Tak hanya Magalhaes, Martin Odegaard juga menunjukkan performa impresif setelah absen karena cedera lutut. Gelandang berusia 27 tahun ini berhasil mencatatkan satu assist krusial dalam pertandingan tersebut. Arteta menyoroti keberanian Odegaard dalam mengambil risiko dan kemampuannya mengubah jalannya pertandingan. "Odegaard membutuhkan konsistensi dan jam terbang. Jelas ia dua kali mengalami cedera bahu, lalu cedera lutut yang cukup serius, dan itu membutuhkan waktu. Sekarang bisa terlihat bahwa permainannya sudah mengalir kembali dan level energinya telah kembali seperti semula," jelas Arteta. Pemain Norwegia ini memang menjadi denyut nadi kreativitas lini tengah Arsenal, dan kembalinya ia dalam kondisi prima sangat dinantikan.
Lebih lanjut, Arteta mengungkapkan rasa puasnya terhadap Gabriel Jesus. Penyerang asal Brasil ini akhirnya berhasil mencetak gol pada menit ke-78, menandai momen penting setelah periode cedera panjang yang dialaminya sejak musim lalu. Kehadiran Jesus yang kembali bugar diharapkan dapat menambah daya gedor Arsenal di lini serang untuk pertandingan-pertandingan mendatang. Arteta optimistis bahwa para pemain yang telah pulih dari cedera kini siap memberikan kontribusi maksimal bagi tim.
Namun, di tengah kabar gembira kembalinya para pemain kunci, Arsenal juga harus menghadapi kehilangan salah satu gelandang andalannya, Declan Rice. Pemain asal Inggris ini terpaksa absen dalam laga melawan Aston Villa akibat cedera. Arteta menjelaskan bahwa kembalinya Rice sangat bergantung pada penurunan pembengkakan pada area cedera. Meskipun demikian, ia memastikan bahwa kondisi Rice menunjukkan perkembangan positif dan mulai membaik.
Dalam laga tersebut, Arsenal tampil dominan dengan mencetak empat gol melalui Gabriel Magalhaes (menit ke-48), Martin Zubimendi (menit ke-52), Leandro Trossard (menit ke-69), dan Gabriel Jesus (menit ke-78).

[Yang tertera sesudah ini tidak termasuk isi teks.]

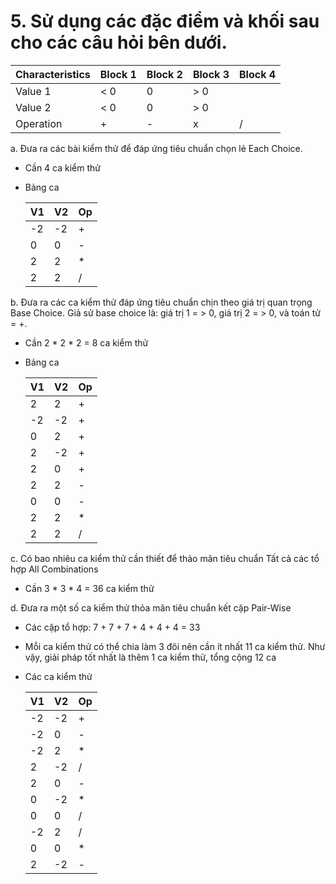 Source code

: # 5. Sử dụng các đặc điểm và khối sau cho các câu hỏi bên dưới.
  | Characteristics | Block 1 | Block 2 | Block 3 | Block 4 |
  |-----------------|---------|---------|---------|---------|
  | Value 1 | < 0 | 0 | > 0 |  |
  | Value 2 | < 0 | 0 | > 0 |  |
  | Operation | + | - | x | / |
  
  a. Đưa ra các bài kiểm thử để đáp ứng tiêu chuẩn chọn lẻ Each Choice.
  - Cần 4 ca kiểm thử
  - Bảng ca
    
    | V1 | V2 | Op |
      |-----------------|---------|---------|
      | -2 | -2 | + | 
      | 0 | 0 | - | 
      | 2 | 2 | * | 
      | 2 | 2 | / | 
      
      
  b. Đưa ra các ca kiểm thử đáp ứng tiêu chuẩn chịn theo giá trị quan trọng Base Choice. Giả sử base choice là: giá trị 1 = > 0, giá trị 2 = > 0, và toán tử = +.
  - Cần 2 * 2 * 2 = 8 ca kiểm thử
  - Bảng ca
    
    | V1 | V2 | Op |
      |-----------------|---------|---------|
      | 2 | 2 | + | 
      | -2 | -2 | + | 
      | 0 | 2 | + | 
      | 2 | -2 | + | 
      | 2 | 0 | + | 
      | 2 | 2 | - | 
      | 0 | 0 | - | 
      | 2 | 2 | * | 
      | 2 | 2 | / | 
      
  c. Có bao nhiêu ca kiểm thử cần thiết để thảo mãn tiêu chuẩn Tất cả các tổ hợp All Combinations
- Cần 3 * 3 * 4 = 36 ca kiểm thử

d.  Đưa ra một số ca kiểm thử thỏa mãn tiêu chuẩn kết cặp Pair-Wise  
  - Các cặp tổ hợp: 7 + 7 + 7 + 4 + 4 + 4 = 33
  - Mỗi ca kiểm thử có thể chia làm 3 đôi nên cần ít nhất 11 ca kiểm thử. Như vậy, giải pháp tốt nhất là thêm 1 ca kiểm thử, tổng cộng 12 ca
  - Các ca kiểm thử

    | V1 | V2 | Op |
      |-----------------|---------|---------|
      | -2 | -2 | + | 
      | -2 | 0 | - | 
      | -2 | 2 | * | 
      | 2 | -2 | / | 
      | 2 | 0 | - | 
      | 0 | -2 | * | 
      | 0 | 0 | / | 
      | -2 | 2 | / | 
      | 0 | 0 | * | 
      | 2 | -2 | - |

Aston Villa hanya mampu membalas satu gol melalui Ollie Watkins pada menit ke-90+4. Kemenangan ini semakin mengukuhkan posisi Arsenal di puncak klasemen Liga Inggris dengan mengoleksi 45 poin dari 19 pertandingan. Jarak lima poin kini tercipta dengan Manchester City yang berada di posisi kedua.
Performa gemilang Arsenal juga sekaligus menghentikan rekor 11 kemenangan beruntun Aston Villa. Tim asuhan Unai Emery tersebut kini tertahan di peringkat ketiga klasemen dengan mengumpulkan 39 poin dari 19 laga, dengan catatan 12 kemenangan, tiga imbang, dan empat kekalahan. Pertarungan di papan atas Liga Inggris musim ini diprediksi akan semakin sengit, terutama dengan kembalinya para pemain kunci Arsenal dalam performa terbaiknya.
Arsenal kini menatap paruh kedua musim dengan optimisme tinggi. Kembalinya Gabriel Magalhaes, Gabriel Jesus, dan Martin Odegaard, ditambah performa impresif skuad secara keseluruhan, memberikan amunisi tambahan bagi Mikel Arteta untuk mewujudkan ambisi juara Liga Inggris musim ini. Laga-laga berikutnya akan menjadi ujian sesungguhnya bagi konsistensi The Gunners dalam mempertahankan posisi puncak klasemen.